Pero mientras los "ultras" protestan, los compradores deciden: el portavoz de Corvette, Patrick Herrmann, celebra que en el primer año de ventas del C8 se matricularan más unidades que de la C7 en todo su ciclo.
Diseño
Y no es de extrañar si uno se acerca a la C8 sin prejuicios. Es cierto que se ha perdido el encanto del morro largo, pero a cambio el C8 gana en atractivo de superdeportivo. Proporciones y diseño podrían pertenecer a un italiano de pura raza; aun así, el C8 sigue siendo reconocible como una Corvette.
Con todo, el diseño y la posición de conducción modificada generan un comportamiento dinámico completamente nuevo, más ágil desde el primer momento, ya que uno se sienta casi en el punto de giro central, algo que se siente en cada metro: motor central, simplemente.
Diferencias entre el Corvette C8 Stingray, Z06 y E-Ray
Antes de analizar con más detalle las diferencias dinámicas de los tres modelos, sobrevolamos rápidamente las diferencias técnicas.

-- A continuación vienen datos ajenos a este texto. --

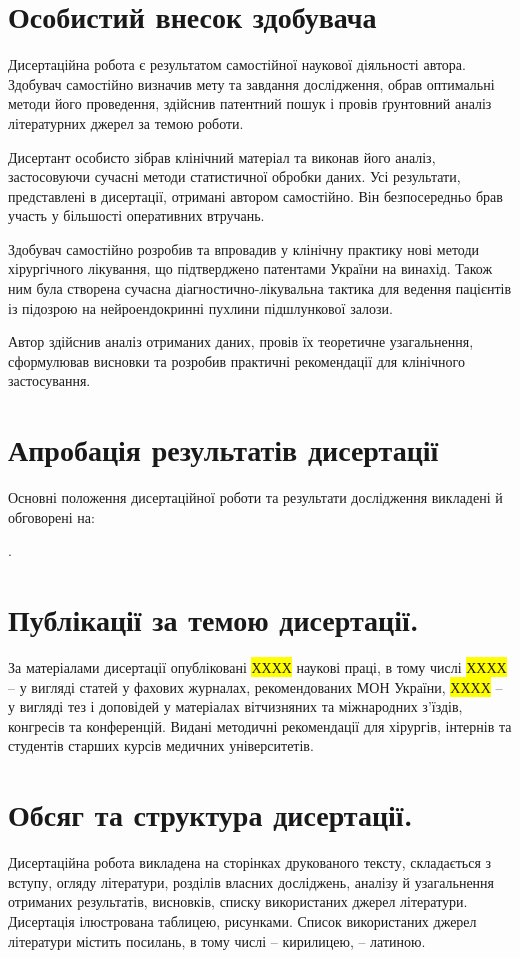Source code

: \section{Особистий внесок здобувача}
Дисертаційна робота є результатом самостійної наукової діяльності автора. Здобувач самостійно визначив мету та завдання дослідження, обрав оптимальні методи його проведення, здійснив патентний пошук і провів ґрунтовний аналіз літературних джерел за темою роботи.

Дисертант особисто зібрав клінічний матеріал та виконав його аналіз, застосовуючи сучасні методи статистичної обробки даних. Усі результати, представлені в дисертації, отримані автором самостійно. Він безпосередньо брав участь у більшості оперативних втручань.

Здобувач самостійно розробив та впровадив у клінічну практику нові методи хірургічного лікування, що підтверджено патентами України на винахід. Також ним була створена сучасна діагностично-лікувальна тактика для ведення пацієнтів із підозрою на нейроендокринні пухлини підшлункової залози.

Автор здійснив аналіз отриманих даних, провів їх теоретичне узагальнення, сформулював висновки та розробив практичні рекомендації для клінічного застосування.


\section{Апробація результатів дисертації} Основні положення дисертаційної роботи та результати дослідження викладені й обговорені на:

.


\section{Публікації за темою дисертації.} За матеріалами дисертації опубліковані \colorbox{yellow}{ХХХХ} наукові праці, в тому числі \colorbox{yellow}{ХХХХ}  – у вигляді статей у фахових журналах, рекомендованих МОН України, \colorbox{yellow}{ХХХХ}  – у вигляді тез і доповідей у матеріалах вітчизняних та міжнародних з’їздів, конгресів та конференцій. Видані методичні рекомендації для хірургів, інтернів та студентів старших курсів медичних університетів.

\section{Обсяг та структура дисертації.} Дисертаційна робота викладена на \pageref{LastPage} сторінках друкованого тексту, складається з вступу, огляду літератури, \totchap\hspace{1pt} розділів власних досліджень, аналізу й узагальнення отриманих результатів, висновків, списку використаних джерел літератури. Дисертація ілюстрована \tottab\hspace{1pt} таблицею, \totfig\hspace{1pt} рисунками. Список використаних джерел літератури містить \hspace{1pt}
посилань, в тому числі  – кирилицею,   – латиною.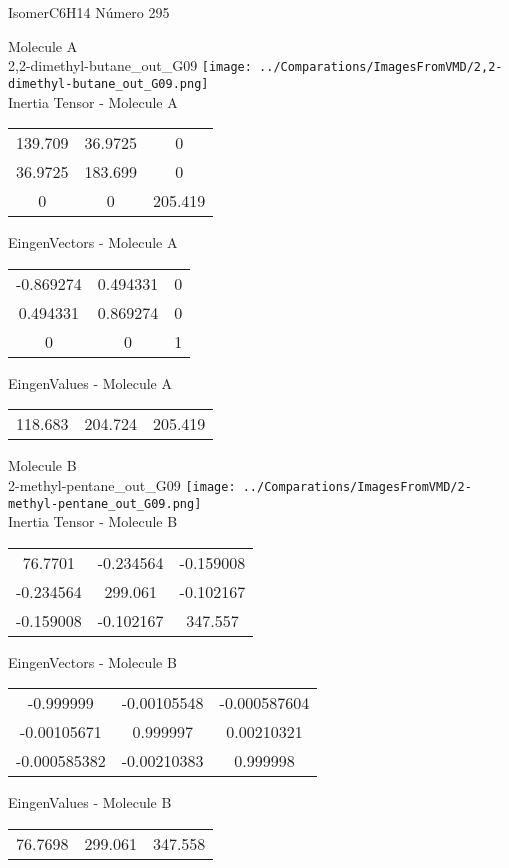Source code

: \vtab[-2cm]
\begin{center}
{\large IsomerC6H14 \tab Número 295}
\end{center}
\begin{multicols}{2}
\begin{center}

Molecule A \\ 
2,2-dimethyl-butane\_out\_G09
\texttt{[image: ../Comparations/ImagesFromVMD/2,2-dimethyl-butane\_out\_G09.png]}
\\
Inertia Tensor - Molecule A \\
\vtab

\begin{tabular}{|c c c|}
139.709	 & 	36.9725	 & 	0	 \\
36.9725	 & 	183.699	 & 	0	 \\
0	 & 	0	 & 	205.419
\end{tabular}

\vtab
 EingenVectors - Molecule A     \\
\vtab
\begin{tabular}{|c c c|}
-0.869274	 & 	0.494331	 & 	0	 \\
0.494331	 & 	0.869274	 & 	0	 \\
0	 & 	0	 & 	1
\end{tabular}

\vtab
 EingenValues - Molecule A     \\
\vtab
\begin{tabular}{|c c c|}
118.683	 & 	204.724	 & 	205.419	 \\
\end{tabular}
\columnbreak

Molecule B \\ 
2-methyl-pentane\_out\_G09
\texttt{[image: ../Comparations/ImagesFromVMD/2-methyl-pentane\_out\_G09.png]}
\\
Inertia Tensor - Molecule B \\
\vtab

\begin{tabular}{|c c c|}
76.7701	 & 	-0.234564	 & 	-0.159008	 \\
-0.234564	 & 	299.061	 & 	-0.102167	 \\
-0.159008	 & 	-0.102167	 & 	347.557
\end{tabular}

\vtab
 EingenVectors - Molecule B     \\
\vtab
\begin{tabular}{|c c c|}
-0.999999	 & 	-0.00105548	 & 	-0.000587604	 \\
-0.00105671	 & 	0.999997	 & 	0.00210321	 \\
-0.000585382	 & 	-0.00210383	 & 	0.999998
\end{tabular}

\vtab
 EingenValues - Molecule B     \\
\vtab
\begin{tabular}{|c c c|}
76.7698	 & 	299.061	 & 	347.558	 \\
\end{tabular}

\end{center}
\end{multicols}
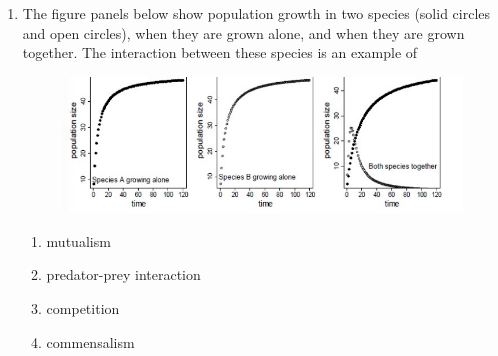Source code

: \documentclass[journal,12pt,onecolumn]{IEEEtran}
\theoremstyle{remark}
\begin{document}
\begin{enumerate}
(Q) Intense aggression by the dominant female towards subordinates results in chronic stress, elevated stress hormone levels, and lowered rates of conception in subordinates

(R) When dispersal is costly, natural selection favours delayed dispersal of the young who instead help rear siblings, in return for continued residence on their natal territory

(S) Pregnant subordinate females are evicted from the group by the dominant female, and harsh conditions outside the group result in loss of body condition and increased risk of abortions
\begin{multicols}{4}
\begin{enumerate}
    
\item P and Q
\item P and R
\item Q and S
\item Q and R

    \end{enumerate}
    \end{multicols}
\hfill{(GATE EY 2015)}


\item 
The figure panels below show population growth in two species (solid circles and open circles), when they are grown alone, and when they are grown together. The interaction between these species is an example of
\begin{figure}[H]
    \centering
    \includegraphics[]{figs/Q.38.png}
    \caption{}
    \label{fig:4}
\end{figure}

\begin{multicols}{2}
\begin{enumerate}
\item mutualism
\item predator-prey interaction
\item competition
\item commensalism


\end{enumerate}
\end{multicols}
\end{enumerate}
\end{document}
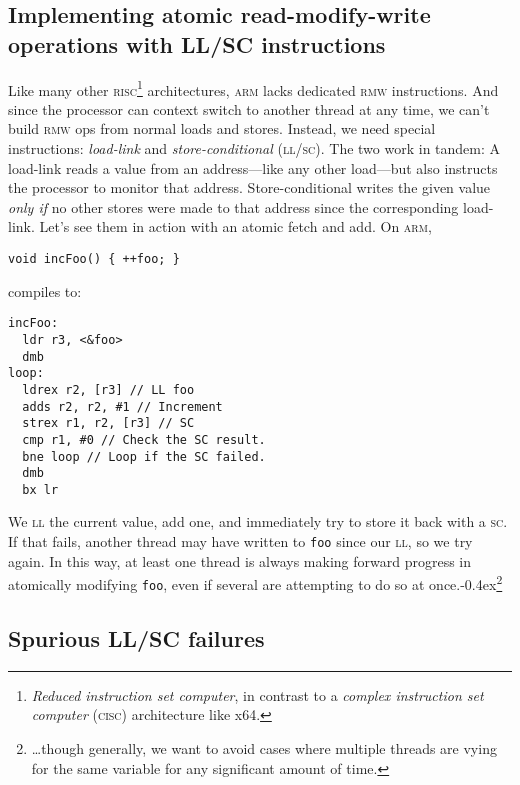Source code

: \documentclass[fontsize=\bodyfontsize, numbers=endperiod]{scrartcl}
\newcommand{\codesize}{\fontsize{\bodyfontsize}{\bodybaselineskip}}
\newcommand{\punckern}{\kern-0.4ex}
\newcommand{\introduce}[1]{\textit{#1}}
\newenvironment{colfigure}
  {\par\vspace{1\baselineskip minus 0.5\baselineskip}\noindent\minipage{\linewidth}}
  {\endminipage\vspace{1\baselineskip minus 0.7\baselineskip}}
\begin{document}
\begin{multicols}{2}
\section{Implementing atomic read-modify-write operations with LL/SC instructions}

Like many other
\textsc{risc}\footnote{\introduce{Reduced instruction set computer},
in contrast to a \introduce{complex instruction set computer} \textsc{(cisc)}
architecture like x64.}
architectures, \textsc{arm} lacks dedicated \textsc{rmw} instructions.
And since the processor can context switch to another thread
at any time,
we can't build \textsc{rmw} ops from normal loads and stores.
Instead, we need special instructions:
\introduce{load-link} and \introduce{store-conditional} \textsc{(ll/sc)}.
The two work in tandem:
A load-link reads a value from an address---like any other load---but also
instructs the processor to monitor that address.
Store-conditional writes the given value \emph{only if}
no other stores were made to that address
since the corresponding load-link.
Let's see them in action with an atomic fetch and add.
On \textsc{arm},
\begin{colfigure}
\begin{verbatim}
void incFoo() { ++foo; }
\end{verbatim}
compiles to:
\begin{lstlisting}[language={[ARM]Assembler}]
incFoo:
  ldr r3, <&foo>
  dmb
loop:
  ldrex r2, [r3] // LL foo
  adds r2, r2, #1 // Increment
  strex r1, r2, [r3] // SC
  cmp r1, #0 // Check the SC result.
  bne loop // Loop if the SC failed.
  dmb
  bx lr
\end{lstlisting}
\end{colfigure}
We \textsc{ll} the current value, add one, and immediately try to store it back
with a \textsc{sc}. If that fails, another thread may have
written to \texttt{foo} since our \textsc{ll},
so we try again.
In this way, at least one thread is always making forward progress in atomically
modifying \texttt{foo}, even if several are attempting to do so at
once.\punckern\footnote{\ldots though generally,
we want to avoid cases where multiple threads are vying for the same variable
for any significant amount of time.}

\subsection{Spurious LL/SC failures}
\label{spurious-ll/sc-failures}


\end{multicols}
\end{document}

El Stingray marca la entrada a la gama y, en bella tradición, apuesta por el V8 small-block de 6,2 litros, colocado muy bajo para un centro de gravedad ideal, que entrega 482 CV al eje trasero mediante una caja automática de doble embrague y ocho marchas.
Con cárter seco y los Michelin Pilot Sport 4S de alto agarre, incluso la versión base está lista para experiencias en pista; la suspensión adaptativa "Magnetic Selective Ride Control 4.0" está disponible como extra.
El Z06, con el paquete opcional Z07 que incluye elementos aerodinámicos, frenos cerámicos de carbono, Michelin Pilot Sport Cup 2 y carrocería ensanchada, juega visualmente una liga de rendimiento mucho más alta. Y eso tiene mucho que ver con el motor 5,5 litros derivado del C8 de competición, con cigüeñal plano, que genera 646 CV y es el V8 atmosférico más potente jamás montado en un coche de serie.
A diferencia del small-block de dos válvulas, que cultiva la potencia mediante el cubicaje, el 5.5 apuesta todo a las altas revoluciones, con distribución de cuatro válvulas incluida.

161 CV del motor eléctrico con una batería de 1,9 kWh
El flamante E-Ray es prácticamente una mezcla del Stingray y Z06, ya que combina el small-block de 6.2 litros con apoyo eléctrico en el eje delantero, mientras que los elementos de carrocería ancha provienen directamente de la Z06. Los ejes delantero y trasero solo están sincronizados electrónicamente; el motor eléctrico de 161 CV se alimenta de una batería de iones de litio de 1,9 kWh, ubicada entre y debajo de los ocupantes.
La batería se carga automáticamente durante la marcha o al pulsar un botón en el túnel central del lado del conductor. Entonces, dependiendo del modo de conducción, se recarga rápidamente y vuelve a estar lista para nuevos impulsos. A plena carga, la densidad energética equivale a la de una taza de gasolina, explica Patrick Herrmann.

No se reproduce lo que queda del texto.